Glycosphingolipids (GSLs) are crucial membrane components involved in essential cellular pathways. Complex GSLs, known as gangliosides, are synthesised in the ER/Golgi by a series of glycosyltransferase enzymes. Imbalances in GSL metabolism can lead to severe diseases, often affecting the nervous system. B4GALNT1 is a key enzyme in the ganglioside synthetic pathway, synthesising complex gangliosides including GM2 and GD2 from GM3 and GD3. These products are precursors to the major brain gangliosides. Loss of B4GALNT1 function causes hereditary spastic paraplegia 26 (HSP26), while its overexpression is linked to cancers including childhood neuroblastoma.

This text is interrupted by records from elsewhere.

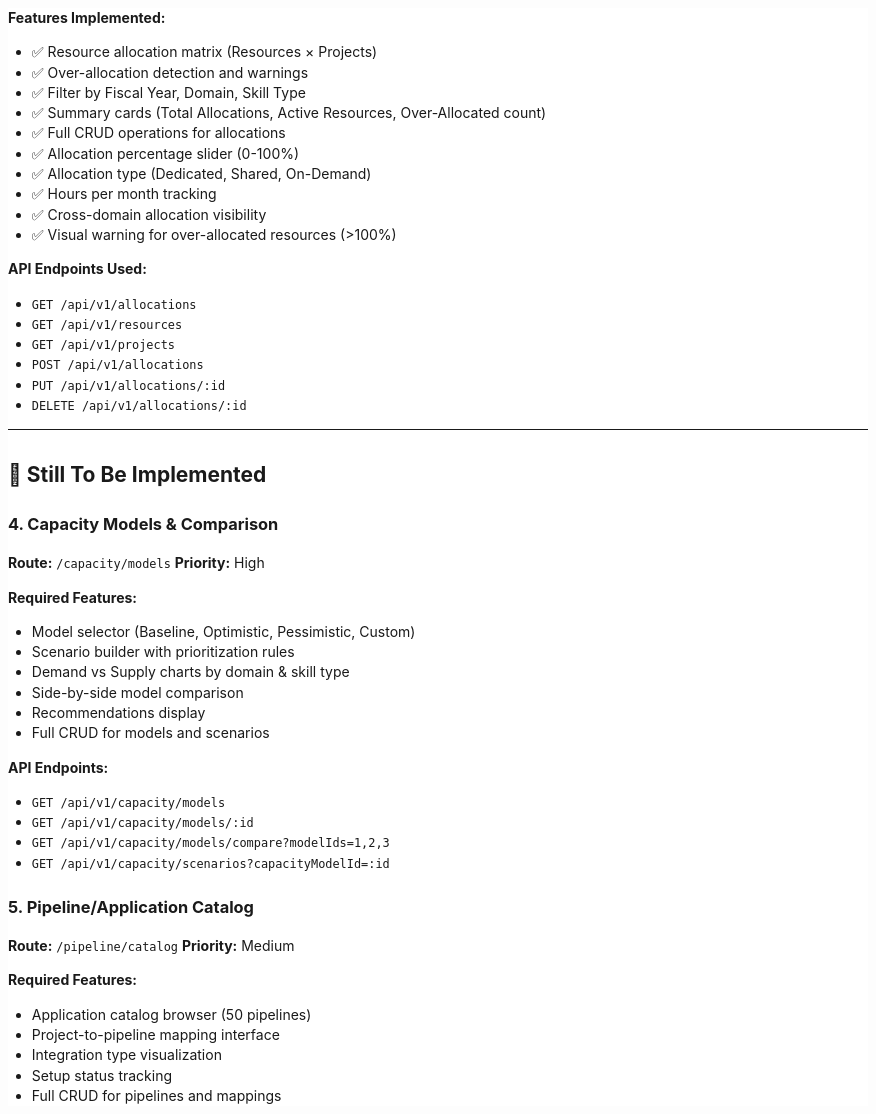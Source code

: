 **Features Implemented:**
- ✅ Resource allocation matrix (Resources × Projects)
- ✅ Over-allocation detection and warnings
- ✅ Filter by Fiscal Year, Domain, Skill Type
- ✅ Summary cards (Total Allocations, Active Resources, Over-Allocated count)
- ✅ Full CRUD operations for allocations
- ✅ Allocation percentage slider (0-100%)
- ✅ Allocation type (Dedicated, Shared, On-Demand)
- ✅ Hours per month tracking
- ✅ Cross-domain allocation visibility
- ✅ Visual warning for over-allocated resources (>100%)

**API Endpoints Used:**
- `GET /api/v1/allocations`
- `GET /api/v1/resources`
- `GET /api/v1/projects`
- `POST /api/v1/allocations`
- `PUT /api/v1/allocations/:id`
- `DELETE /api/v1/allocations/:id`

---

## 🚧 Still To Be Implemented

### 4. Capacity Models & Comparison
**Route:** `/capacity/models`
**Priority:** High

**Required Features:**
- Model selector (Baseline, Optimistic, Pessimistic, Custom)
- Scenario builder with prioritization rules
- Demand vs Supply charts by domain & skill type
- Side-by-side model comparison
- Recommendations display
- Full CRUD for models and scenarios

**API Endpoints:**
- `GET /api/v1/capacity/models`
- `GET /api/v1/capacity/models/:id`
- `GET /api/v1/capacity/models/compare?modelIds=1,2,3`
- `GET /api/v1/capacity/scenarios?capacityModelId=:id`

### 5. Pipeline/Application Catalog
**Route:** `/pipeline/catalog`
**Priority:** Medium

**Required Features:**
- Application catalog browser (50 pipelines)
- Project-to-pipeline mapping interface
- Integration type visualization
- Setup status tracking
- Full CRUD for pipelines and mappings

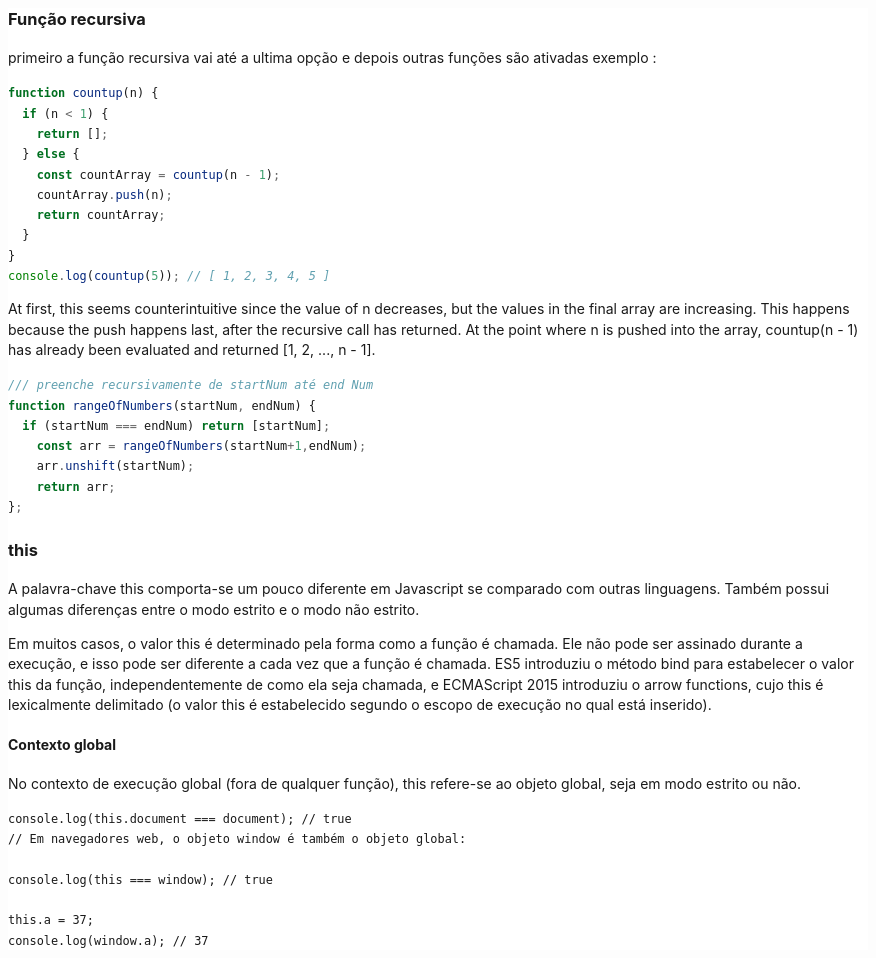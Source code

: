### Função recursiva

primeiro a função recursiva vai até a ultima opção e depois outras funções são ativadas exemplo :

```Javascript
function countup(n) {
  if (n < 1) {
    return [];
  } else {
    const countArray = countup(n - 1);
    countArray.push(n);
    return countArray;
  }
}
console.log(countup(5)); // [ 1, 2, 3, 4, 5 ]
```

At first, this seems counterintuitive since the value of n decreases, but the values in the final array are increasing. This happens because the push happens last, after the recursive call has returned. At the point where n is pushed into the array, countup(n - 1) has already been evaluated and returned [1, 2, ..., n - 1].

```Javascript
/// preenche recursivamente de startNum até end Num 
function rangeOfNumbers(startNum, endNum) {
  if (startNum === endNum) return [startNum];
    const arr = rangeOfNumbers(startNum+1,endNum);
    arr.unshift(startNum);
    return arr;
};
```

### this

A palavra-chave this comporta-se um pouco diferente em Javascript se comparado com outras linguagens. Também possui algumas diferenças entre o modo estrito e o modo não estrito.

Em muitos casos, o valor this é determinado pela forma como a função é chamada. Ele não pode ser assinado durante a execução, e isso pode ser diferente a cada vez que a função é chamada. ES5 introduziu o método bind para estabelecer o valor this da função, independentemente de como ela seja chamada, e ECMAScript 2015 introduziu o arrow functions, cujo this é lexicalmente delimitado (o valor this é estabelecido segundo o escopo de execução no qual está inserido).

#### Contexto global

No contexto de execução global (fora de qualquer função), this refere-se ao objeto global, seja em modo estrito ou não.

```JS
console.log(this.document === document); // true
// Em navegadores web, o objeto window é também o objeto global:

console.log(this === window); // true

this.a = 37;
console.log(window.a); // 37
```


[id/name]: http://link-url/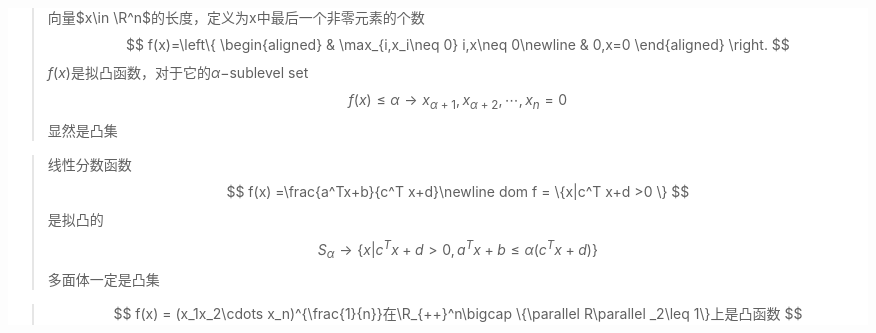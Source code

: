 > 向量$x\in \R^n$的长度，定义为x中最后一个非零元素的个数
> $$
> f(x)=\left\{
> \begin{aligned}
> & \max_{i,x_i\neq 0} i,x\neq 0\newline
> & 0,x=0
> \end{aligned}
> \right.
> $$
> $f(x)$是拟凸函数，对于它的$\alpha-$sublevel set
> $$
> f(x)\leq \alpha \to x_{\alpha+1},x_{\alpha+2},\cdots,x_{n} = 0
> $$
> 显然是凸集

> 线性分数函数
> $$
> f(x) =\frac{a^Tx+b}{c^T x+d}\newline
> dom f = \{x|c^T x+d >0 \}
> $$
> 是拟凸的
> $$
> S_\alpha \to \{x|c^T x+d >0,a^T x+b \leq \alpha (c^T x+d) \}
> $$
> 多面体一定是凸集

> $$
> f(x) = (x_1x_2\cdots x_n)^{\frac{1}{n}}在\R_{++}^n\bigcap \{\parallel R\parallel _2\leq 1\}上是凸函数
> $$
>
> 
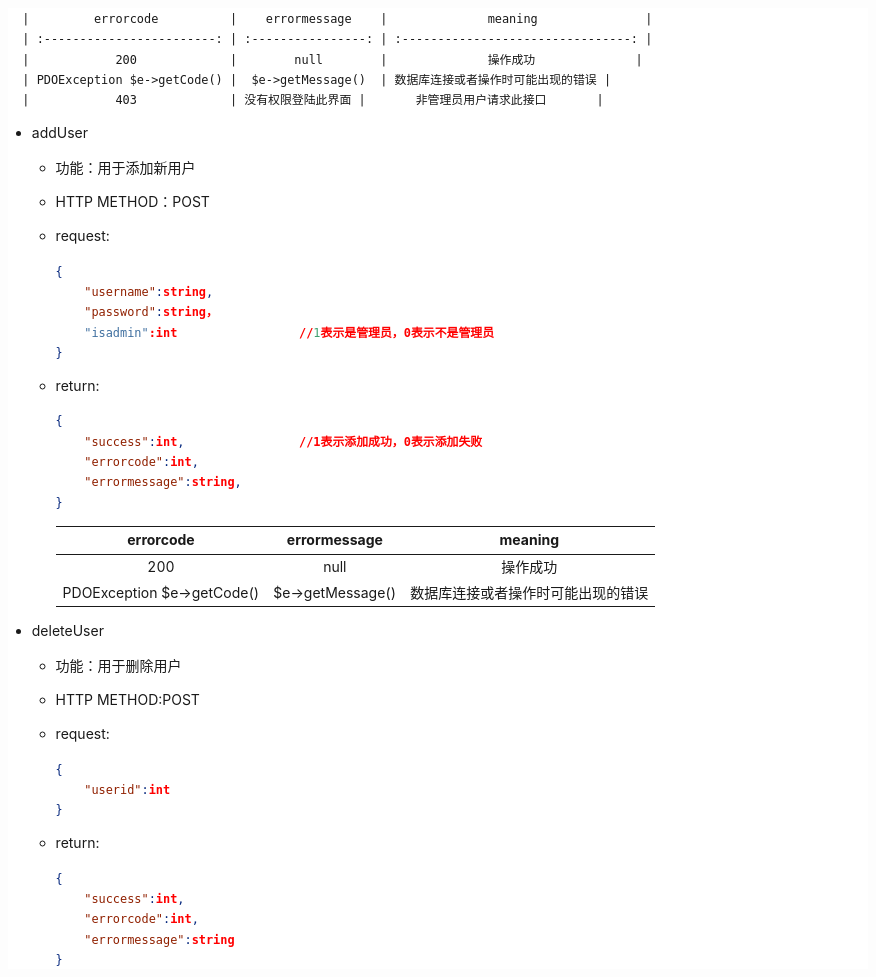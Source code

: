       |         errorcode          |    errormessage    |              meaning               |
      | :------------------------: | :----------------: | :--------------------------------: |
      |            200             |        null        |              操作成功              |
      | PDOException $e->getCode() |  $e->getMessage()  | 数据库连接或者操作时可能出现的错误 |
      |            403             | 没有权限登陆此界面 |       非管理员用户请求此接口       |

  - addUser

    - 功能：用于添加新用户

    - HTTP METHOD：POST

    - request:

      ```json
      {
          "username":string,
          "password":string，
          "isadmin":int  				//1表示是管理员，0表示不是管理员
      }
      ```

    - return:

      ```json
      {
          "success":int,				//1表示添加成功，0表示添加失败
          "errorcode":int,			
          "errormessage":string,		
      }
      ```

      |         errorcode          |   errormessage   |              meaning               |
      | :------------------------: | :--------------: | :--------------------------------: |
      |            200             |       null       |              操作成功              |
      | PDOException $e->getCode() | $e->getMessage() | 数据库连接或者操作时可能出现的错误 |

  - deleteUser

    - 功能：用于删除用户

    - HTTP METHOD:POST

    - request:

      ```json
      {
          "userid":int
      }
      ```

    - return:

      ```json
      {
          "success":int,
          "errorcode":int,
          "errormessage":string
      }
      ```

Here, we present crystal structures of the homodimeric B4GALNT1 enzyme demonstrating conformational changes upon binding of donor substrate ligands and product. These structures support a catalytic mechanism that involves dynamic remodelling of the substrate binding site during catalysis. We also demonstrate that processing of lipid substrates by B4GALNT1 is severely compromised when surface loops flanking the active site are mutated from hydrophobic residues to polar. Molecular dynamics simulations support that these loops can insert into the lipid bilayer explaining how B4GALNT1 accesses and processes lipid substrates. By combining structure prediction and molecular simulations we propose that this mechanism of dynamic membrane insertion is exploited by other, structurally distinct GSL synthesising enzymes.